Dans le cas qui nous intéresse, plusieurs internautes se sont amusés à rassembler à travers plusieurs collages, deux séries iconiques des années 90 : Twin Peaks et Seinfeld. Apposer de l’étrangeté dans un cadre aussi familier qu’une sitcom, genre routinier par excellence et qui met principalement en scène le quotidien, l’ordinaire, donne ainsi un vernis d’inquiétante étrangeté à l’oeuvre. C’est aussi l’effet voulu par cet autre détournement dédié cette fois-ci à une autre sitcom culte Friends, dans lequel la piste audio contenant les rires enregistrés sont retirés de la bande-son. Ainsi une scène banale, mettant en scène Ross et une insignifiante intrigue de sandwich, devient alors glaçante et inquiétante. Ces vidéos en plus de montrer le caractère parfois toxique de certains personnages, démontrent surtout la fragilité du dispositif comique qui tient finalement à peu de choses.

A la différence de Friends néanmoins Seinfeld n’est pas une série qui se veut bienveillante, de l’aveu même de Larry David, co-créateur de la série, le mot d’ordre pour l’écriture de chaque épisode était no huggin, no learning, pas de câlins réconfortants ni de leçons. Ce mantra condamne ainsi les personnages de Seinfeld à rester bloqués dans la boucle de leurs névroses et de leurs comportements destructeurs et ce pendant neuf saisons. Le cynisme de la série se trouve justement mis en évidence dans un des détournements du compte Seinpeaks :

Dans cette scène, sommet de la cruauté de la série, George apprend que la femme qu’il devait épouser mais qu’il ne souhaitait plus épouser sans pour autant avoir le courage de lui dire, vient de décéder. Et pas de n’importe quelle manière, après avoir léché des enveloppes bon marché, choisies par la radinerie de George qui n’a pas souhaité non plus l’aider dans la réalisation de cette tâche. Ainsi Georges est libéré de son fardeau de la manière la plus inattendue qui soit et sa lâcheté est récompensé. Une fois détournée, sans rires et mais avec la fascinante musique d’Angelo Badalamenti, la réaction de ses amis à une supposée bonne nouvelle est encore plus étrange et se termine même sur un poor Laura qui renvoi à Laura Palmer.

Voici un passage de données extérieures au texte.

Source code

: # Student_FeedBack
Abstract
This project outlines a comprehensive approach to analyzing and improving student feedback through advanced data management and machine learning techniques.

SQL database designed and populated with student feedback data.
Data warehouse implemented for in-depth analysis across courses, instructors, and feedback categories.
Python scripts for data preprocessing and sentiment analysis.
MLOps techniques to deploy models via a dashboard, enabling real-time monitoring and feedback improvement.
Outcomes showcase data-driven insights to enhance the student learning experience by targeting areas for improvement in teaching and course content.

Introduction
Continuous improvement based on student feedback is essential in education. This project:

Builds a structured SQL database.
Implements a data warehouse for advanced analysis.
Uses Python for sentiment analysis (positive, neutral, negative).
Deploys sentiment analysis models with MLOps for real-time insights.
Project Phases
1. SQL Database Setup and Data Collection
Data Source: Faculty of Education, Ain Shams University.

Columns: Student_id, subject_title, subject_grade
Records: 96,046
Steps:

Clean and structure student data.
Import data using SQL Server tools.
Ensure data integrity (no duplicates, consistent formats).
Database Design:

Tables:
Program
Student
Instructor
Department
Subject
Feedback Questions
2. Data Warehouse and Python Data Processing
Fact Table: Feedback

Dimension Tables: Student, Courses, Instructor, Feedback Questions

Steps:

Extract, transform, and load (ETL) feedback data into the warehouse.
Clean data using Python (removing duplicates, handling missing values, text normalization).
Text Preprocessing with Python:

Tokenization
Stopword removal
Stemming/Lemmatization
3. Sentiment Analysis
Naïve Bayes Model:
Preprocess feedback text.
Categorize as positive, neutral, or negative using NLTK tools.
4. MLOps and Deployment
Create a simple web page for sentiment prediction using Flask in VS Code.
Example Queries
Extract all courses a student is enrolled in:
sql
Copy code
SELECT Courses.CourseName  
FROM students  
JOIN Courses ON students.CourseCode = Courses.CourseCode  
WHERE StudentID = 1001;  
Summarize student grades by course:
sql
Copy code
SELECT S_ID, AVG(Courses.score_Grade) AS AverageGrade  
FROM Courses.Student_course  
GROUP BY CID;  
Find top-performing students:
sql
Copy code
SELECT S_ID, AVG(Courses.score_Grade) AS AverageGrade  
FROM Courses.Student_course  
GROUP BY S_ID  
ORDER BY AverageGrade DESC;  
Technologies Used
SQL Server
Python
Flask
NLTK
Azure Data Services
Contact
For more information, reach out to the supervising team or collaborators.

Plus fascinant encore, un podcast créé par le même internaute et intitulé The other side of darkness imagine des épisodes entiers de Seinfeld remodelés par David Lynch ou en tout cas par l’idée que l’on se fait de son style. Ce projet financé via Kickstarter comporte pour le moment quatre épisodes de trente minutes. Du simple détournement sur Tik Tok, on débouche sur une véritable alternative weird-fiction audio.

Dans le premier épisode incarné par plusieurs comédiens imitant les personnages de la séries, on retrouve la structure narrative habituelle d’un épisode de Seinfeld, s’ouvrant sur un sketch de censé donner le ton du thème de l’épisode. Lynch oblige, le sujet du sketch est bien évidemment le rêve, c’est d’ailleurs un rêve mystique qui convint le patron d’Elaine à l’envoyer en Thailande pour un voyage d’affaires. Aussi, les discussions entre George et Jerry qui porte d’ordinaire sur des questions quotidiennes voir triviales, deviennent métaphysiques voir abscons.

Si tout ces détournements fonctionnent (majoritairement)à merveille c’est sûrement grâce à la proximité entre Larry David et David Lynch qui tous deux tendent à révéler l’absurdité du monde et de nos comportements. Pour ce faire, David distille dans Seinfeld, pléthore de personnages excentriques qui n’aurait pas détonné dans la série culte de Lynch.